日本の伝統的な美意識や落ち着いた雰囲気を住まいに取り入れたい、そんな想いから和風の外壁デザインに注目される方が増えています。
古き良き日本の趣を感じさせながらも、現代の暮らしに調和する洗練されたデザインは、多くの人々を魅了してやみません。
外観は家の第一印象を大きく左右する要素であり、素材や色選びによってその印象は様々に変化します。
今回は、和風の外壁デザインの魅力や、どのように色や素材を選んでいくのが良いのか、そのポイントをご紹介します。
和風の外壁デザインとは
和風デザインの定義
和風デザインとは、日本古来の文化や美意識、そして四季を大切にする日本人の精神性を反映させた建築様式や意匠を取り入れたデザインのことを指します。
言葉の「和」が持つ「調和」や「均衡」といった意味合いからも、自然との調和や落ち着き、静穏さを重んじる傾向が見られます。
単に古風なだけでなく、日本の風土や暮らしに根差した独特の美学が根底にあります。
和風デザインのスタイル
和風デザインには、大きく分けて「和風ベーシック」と「和モダン」というスタイルがあります。
和風ベーシックは、日本の伝統的な建築様式を基調とし、シンプルなフォルムに木目調の素材や、鳥の子色、茶色といった落ち着いた伝統色を組み合わせることで、昔ながらの趣を表現します。

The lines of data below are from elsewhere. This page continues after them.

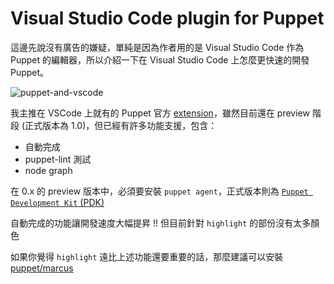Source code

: # Visual Studio Code plugin for Puppet

這邊先說沒有廣告的嫌疑，單純是因為作者用的是 Visual Studio Code 作為 Puppet 的編輯器，所以介紹一下在 Visual Studio Code 上怎麼更快速的開發 Puppet。


![puppet-and-vscode](assets/puppet-and-vscode.png)

我主推在 VSCode 上就有的 Puppet 官方 [extension][puppet-vscode-extension-official]，雖然目前還在 preview 階段 (正式版本為 1.0)，但已經有許多功能支援，包含：

- 自動完成
- puppet-lint 測試
- node graph

在 0.x 的 preview 版本中，必須要安裝 `puppet agent`，正式版本則為 [`Puppet Development Kit` (PDK)][pdk]

自動完成的功能讓開發速度大幅提昇 !! 但目前針對 `highlight` 的部份沒有太多顏色

如果你覺得 `highlight` 遠比上述功能還要重要的話，那麼建議可以安裝 [puppet/marcus][puppet-vscode-extension-marcus]

[puppet-vscode-extension-marcus]: https://marketplace.visualstudio.com/items?itemName=bitzl.vscode-puppet
[pdk]: https://puppet.com/blog/develop-modules-faster-new-puppet-development-kit
[puppet-node-graph]: https://puppet.com/blog/visualize-your-infrastructure-models
[puppet-vscode-extension-official]: https://puppet.com/blog/announcing-puppet-visual-studio-code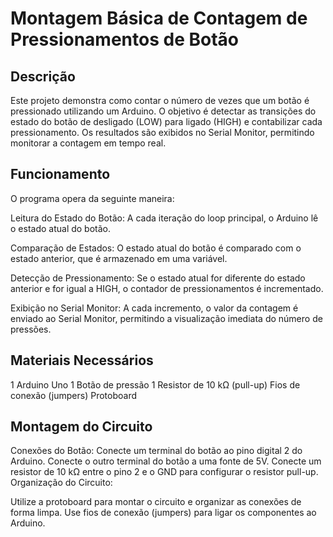 # Montagem Básica de Contagem de Pressionamentos de Botão

## Descrição
Este projeto demonstra como contar o número de vezes que um botão é pressionado utilizando um Arduino. O objetivo é detectar as transições do estado do botão de desligado (LOW) para ligado (HIGH) e contabilizar cada pressionamento. Os resultados são exibidos no Serial Monitor, permitindo monitorar a contagem em tempo real.

## Funcionamento
O programa opera da seguinte maneira:

Leitura do Estado do Botão: A cada iteração do loop principal, o Arduino lê o estado atual do botão.

Comparação de Estados: O estado atual do botão é comparado com o estado anterior, que é armazenado em uma variável.

Detecção de Pressionamento: Se o estado atual for diferente do estado anterior e for igual a HIGH, o contador de pressionamentos é incrementado.

Exibição no Serial Monitor: A cada incremento, o valor da contagem é enviado ao Serial Monitor, permitindo a visualização imediata do número de pressões.

## Materiais Necessários
1 Arduino Uno
1 Botão de pressão
1 Resistor de 10 kΩ (pull-up)
Fios de conexão (jumpers)
Protoboard

## Montagem do Circuito
Conexões do Botão:
Conecte um terminal do botão ao pino digital 2 do Arduino.
Conecte o outro terminal do botão a uma fonte de 5V.
Conecte um resistor de 10 kΩ entre o pino 2 e o GND para configurar o resistor pull-up.
Organização do Circuito:

Utilize a protoboard para montar o circuito e organizar as conexões de forma limpa.
Use fios de conexão (jumpers) para ligar os componentes ao Arduino.
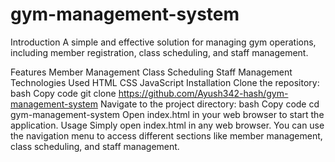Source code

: # gym-management-system
Introduction
A simple and effective solution for managing gym operations, including member registration, class scheduling, and staff management.

Features
Member Management
Class Scheduling
Staff Management
Technologies Used
HTML
CSS
JavaScript
Installation
Clone the repository:
bash
Copy code
git clone https://github.com/Ayush342-hash/gym-management-system
Navigate to the project directory:
bash
Copy code
cd gym-management-system
Open index.html in your web browser to start the application.
Usage
Simply open index.html in any web browser. You can use the navigation menu to access different sections like member management, class scheduling, and staff management.
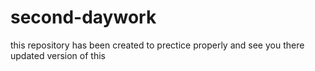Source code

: # second-daywork

this repository has been created to prectice properly
and see you there
updated version of this

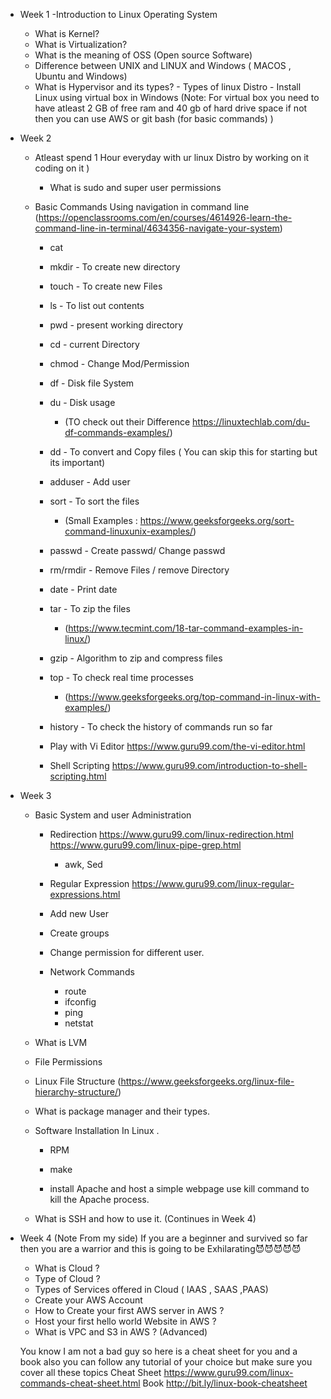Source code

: - Week 1
  -Introduction to Linux Operating System

  - What is Kernel?
  - What is Virtualization?
  - What is the meaning of OSS (Open source Software)
  - Difference between UNIX and LINUX and Windows ( MACOS , Ubuntu and Windows)
  - What is Hypervisor and its types? - Types of linux Distro - Install Linux using virtual box in Windows
    (Note: For virtual box you need to have atleast 2 GB of free ram and 40 gb of hard drive space if not then you can use AWS or git bash (for basic commands) )

- Week 2

  - Atleast spend 1 Hour everyday with ur linux Distro by working on it coding on it )
    - What is sudo and super user permissions
  - Basic Commands
    Using navigation in command line
    (https://openclassrooms.com/en/courses/4614926-learn-the-command-line-in-terminal/4634356-navigate-your-system)

    - cat
    - mkdir - To create new directory
    - touch - To create new Files
    - ls - To list out contents
    - pwd - present working directory
    - cd - current Directory
    - chmod - Change Mod/Permission
    - df - Disk file System
    - du - Disk usage
      - (TO check out their Difference https://linuxtechlab.com/du-df-commands-examples/)
    - dd - To convert and Copy files ( You can skip this for starting but its important)
    - adduser - Add user
    - sort - To sort the files
      - (Small Examples : https://www.geeksforgeeks.org/sort-command-linuxunix-examples/)
    - passwd - Create passwd/ Change passwd
    - rm/rmdir - Remove Files / remove Directory
    - date - Print date
    - tar - To zip the files
      - (https://www.tecmint.com/18-tar-command-examples-in-linux/)
    - gzip - Algorithm to zip and compress files
    - top - To check real time processes
      - (https://www.geeksforgeeks.org/top-command-in-linux-with-examples/)
    - history - To check the history of commands run so far

    - Play with Vi Editor
      https://www.guru99.com/the-vi-editor.html

    - Shell Scripting
      https://www.guru99.com/introduction-to-shell-scripting.html

- Week 3

  - Basic System and user Administration

    - Redirection
      https://www.guru99.com/linux-redirection.html
      https://www.guru99.com/linux-pipe-grep.html
      - awk, Sed
    - Regular Expression
      https://www.guru99.com/linux-regular-expressions.html

    - Add new User
    - Create groups
    - Change permission for different user.
    - Network Commands
      - route
      - ifconfig
      - ping
      - netstat

  - What is LVM
  - File Permissions
  - Linux File Structure
    (https://www.geeksforgeeks.org/linux-file-hierarchy-structure/)
  - What is package manager and their types.
  - Software Installation In Linux .

    - RPM
    - make

    - install Apache and host a simple webpage
      use kill command to kill the Apache process.

  - What is SSH and how to use it. (Continues in Week 4)

- Week 4
  (Note From my side)
  If you are a beginner and survived so far then you are a warrior and this is going to be Exhilarating😈😈😈😈😈

  - What is Cloud ?
  - Type of Cloud ?
  - Types of Services offered in Cloud ( IAAS , SAAS ,PAAS)
  - Create your AWS Account
  - How to Create your first AWS server in AWS ?
  - Host your first hello world Website in AWS ?
  - What is VPC and S3 in AWS ? (Advanced)

  You know I am not a bad guy so here is a cheat sheet for you and a book also you can follow any tutorial of your choice but make sure you cover all these topics
  Cheat Sheet
  https://www.guru99.com/linux-commands-cheat-sheet.html
  Book
  http://bit.ly/linux-book-cheatsheet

一方、和モダンは、伝統的な和の要素を残しつつ、現代的なデザインや素材、色使い(モノトーンなど)を融合させたスタイルです。
格子デザインを取り入れたり、直線的なフォルムを活かしたりすることで、洗練されたスタイリッシュな和の空間を創り出します。

和風外壁の色と素材の選び方
和風外壁の色選びのポイント
和風の外壁色を選ぶ際は、落ち着いたトーンが基本となります。
メインカラーとしては、白、茶色、ベージュ、黒、緑系などが挙げられます。
特に、鳥の子色(とりのこいろ)のような生成り色や、丁子茶(ちょうじちゃ)といった伝統的な和の色は、独特の風合いを醸し出します。
彩度を抑えた、くすみのある色を選ぶことで、より深みのある和の雰囲気を演出できます。
また、和モダンを目指す場合は、白と黒、グレーといったモノトーンを効果的に使うことで、シックでモダンな印象に仕上げることも可能です。
色の明度差を意識して組み合わせることも、和風らしさを引き立てるポイントとなります。
和風外壁の素材選びのポイント
和風の外観に近づけるためには、外壁素材の選択も重要です。
金属系サイディングは、木目調や石調など、和の意匠を再現できる柄や色が豊富に揃っています。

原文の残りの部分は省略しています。